Another A6 owner here.


----------



## carman63 (Mar 20, 2007)

*Re: Where are all the A6 & S6 (Herbie3Rivers)*

Welcome, Herbie. From the looks of your profile you have quite the interesting fleet








Got pics of Herbie floating around?


----------



## [email protected] (Apr 9, 2004)

*Re: Where are all the A6 & S6 (Herbie3Rivers)*


_Quote, originally posted by *Herbie3Rivers* »_Another A6 owner here. 

Sewickley Car store is such a cool dealership. Any dealership that can build two 20V ur Quattros (one an RS2-spec engine) is alright with me.








Welcome.


----------



## FlyingTurtle (Mar 26, 2006)

A6 is more than likely my next car


----------



## GLI_Man (Sep 1, 2002)

*Re: (AbtSportsline)*


_Quote, originally posted by *AbtSportsline* »_A6 is more than likely my next car

You won't regret it.


----------



## GrayGTI05 (Oct 18, 2006)

*Re: Where are all the A6 & S6 (C6) enthusiasts? (tascon)*

i own an r32 and a A6....so i can be an enthusaist too!


----------



## BHB (Oct 26, 2004)

*Re: Where are all the A6 & S6 (GrayGTI05)*

just got one myself. 
see: new owner


----------



## carman63 (Mar 20, 2007)

*Re: Where are all the A6 & S6 (bhb399mm)*


_Quote, originally posted by *bhb399mm* »_just got one myself. 
see: new owner

Congrats!


----------



## carman63 (Mar 20, 2007)

*Re: Where are all the A6 & S6 (GrayGTI05)*


_Quote, originally posted by *GrayGTI05* »_i own an r32 and a A6....so i can be an enthusaist too!
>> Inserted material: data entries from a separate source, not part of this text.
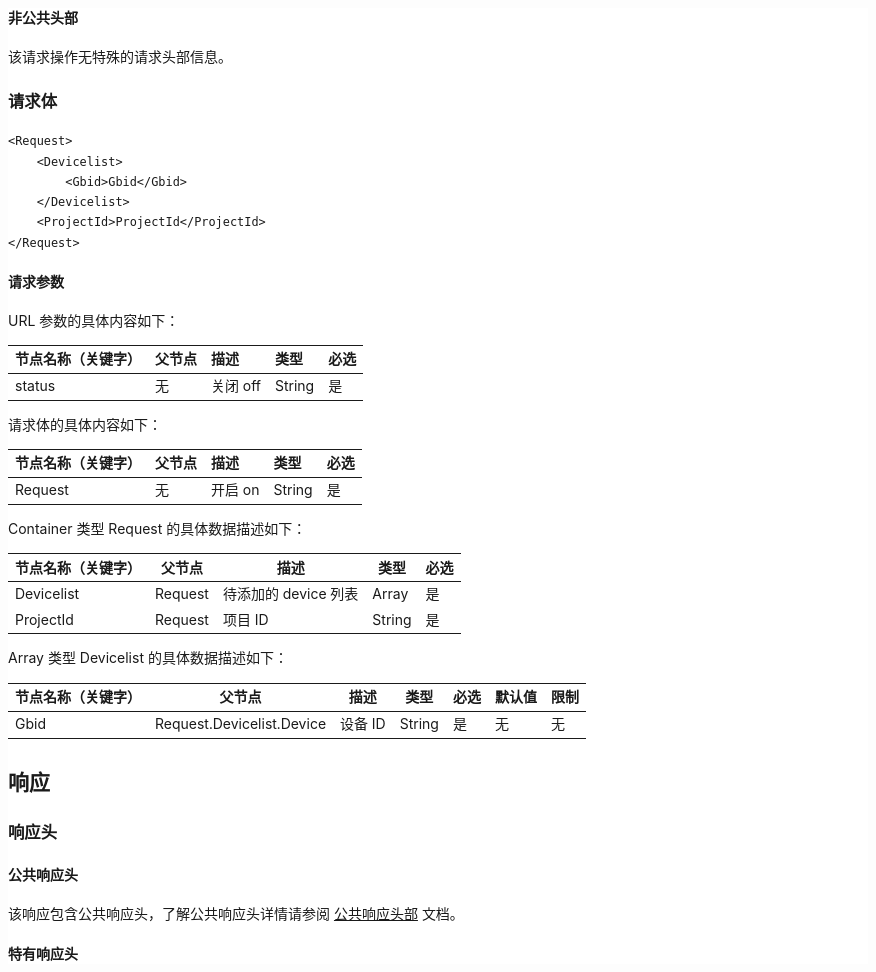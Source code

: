 #### 非公共头部

该请求操作无特殊的请求头部信息。

### 请求体


```shell
<Request>
    <Devicelist>
        <Gbid>Gbid</Gbid>
    </Devicelist>
    <ProjectId>ProjectId</ProjectId>
</Request>
```

#### 请求参数

URL 参数的具体内容如下：

| 节点名称（关键字） | 父节点 | 描述    | 类型   | 必选 |
| :----------------- | :----- | :------ | :----- | :--- |
| status             | 无     | 关闭 off | String | 是   |

 请求体的具体内容如下：

| 节点名称（关键字） | 父节点 | 描述   | 类型   | 必选 |
| :----------------- | :----- | :----- | :----- | :--- |
| Request            | 无     | 开启 on | String | 是   |

Container 类型 Request 的具体数据描述如下：

| 节点名称（关键字） | 父节点  | 描述               | 类型   | 必选 |
| ------------------ | ------- | ------------------ | ------ | ---- |
| Devicelist         | Request | 待添加的 device 列表 | Array  | 是   |
| ProjectId          | Request | 项目 ID             | String | 是   |

Array 类型 Devicelist 的具体数据描述如下：

| 节点名称（关键字） | 父节点                    | 描述   | 类型   | 必选 | 默认值 | 限制 |
| ------------------ | ------------------------- | ------ | ------ | ---- | ------ | ---- |
| Gbid               | Request.Devicelist.Device | 设备 ID | String | 是   | 无     | 无   |


## 响应

### 响应头

#### 公共响应头

该响应包含公共响应头，了解公共响应头详情请参阅 [公共响应头部](https://cloud.tencent.com/document/product/460/42866) 文档。

#### 特有响应头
Seems to be a lot of GTI/R32 + A6 people around here. Someone posted a pic last month I think, in the MKV forum, of their GTI and A6 together. I'll have to do something similar sometime


----------



## scrapper (Feb 17, 2007)

*Re: Where are all the A6 & S6 (carman63)*

I just picked up a "04" A6 Quattro. Lets jump start this Forum nnn start a movement.


----------



## BHB (Oct 26, 2004)

*Re: Where are all the A6 & S6 (scrapper)*

an 04 A6 is a C5


----------



## scrapper (Feb 17, 2007)

*Re: Where are all the A6 & S6 (bhb399mm)*

C5 im new in the Audi side i dont no what that is its like throwing up gang signs im lost but assume the generation. Right


----------



## BHB (Oct 26, 2004)

*Re: Where are all the A6 & S6 (scrapper)*

yessir, "C5", "C6" is the chasis designation. Your 04 body style is a C5 car, and the newest generation of A6s is C6. Here is the forum that you car falls under: A6 & S6 (C5). 
i love the C5 chasis, ive had two C5 cars (a6 2.7t and allroad 2.7t). welcome to the forum.


----------



## scrapper (Feb 17, 2007)

*Re: Where are all the A6 & S6 (bhb399mm)*

Oooo.. Thanks it's like being evicted haaa










_Modified by scrapper at 8:27 PM 6-19-2007_


----------



## BHB (Oct 26, 2004)

*Re: Where are all the A6 & S6 (scrapper)*

na, look as much as you want http://****************.com/smile/emthup.gif


----------



## GLI_Man (Sep 1, 2002)

*Re: Where are all the A6 & S6 (carman63)*

It's no R32, but I love my 02 GLI.


----------



## Cor32rado (Jun 5, 2006)

*Re: Where are all the A6 & S6 (GLI_Man)*

I am a new A6 owner as well... this is my second audi and I love these cars. My first one was a 86 coupe GT and that's what got me into german cars...


----------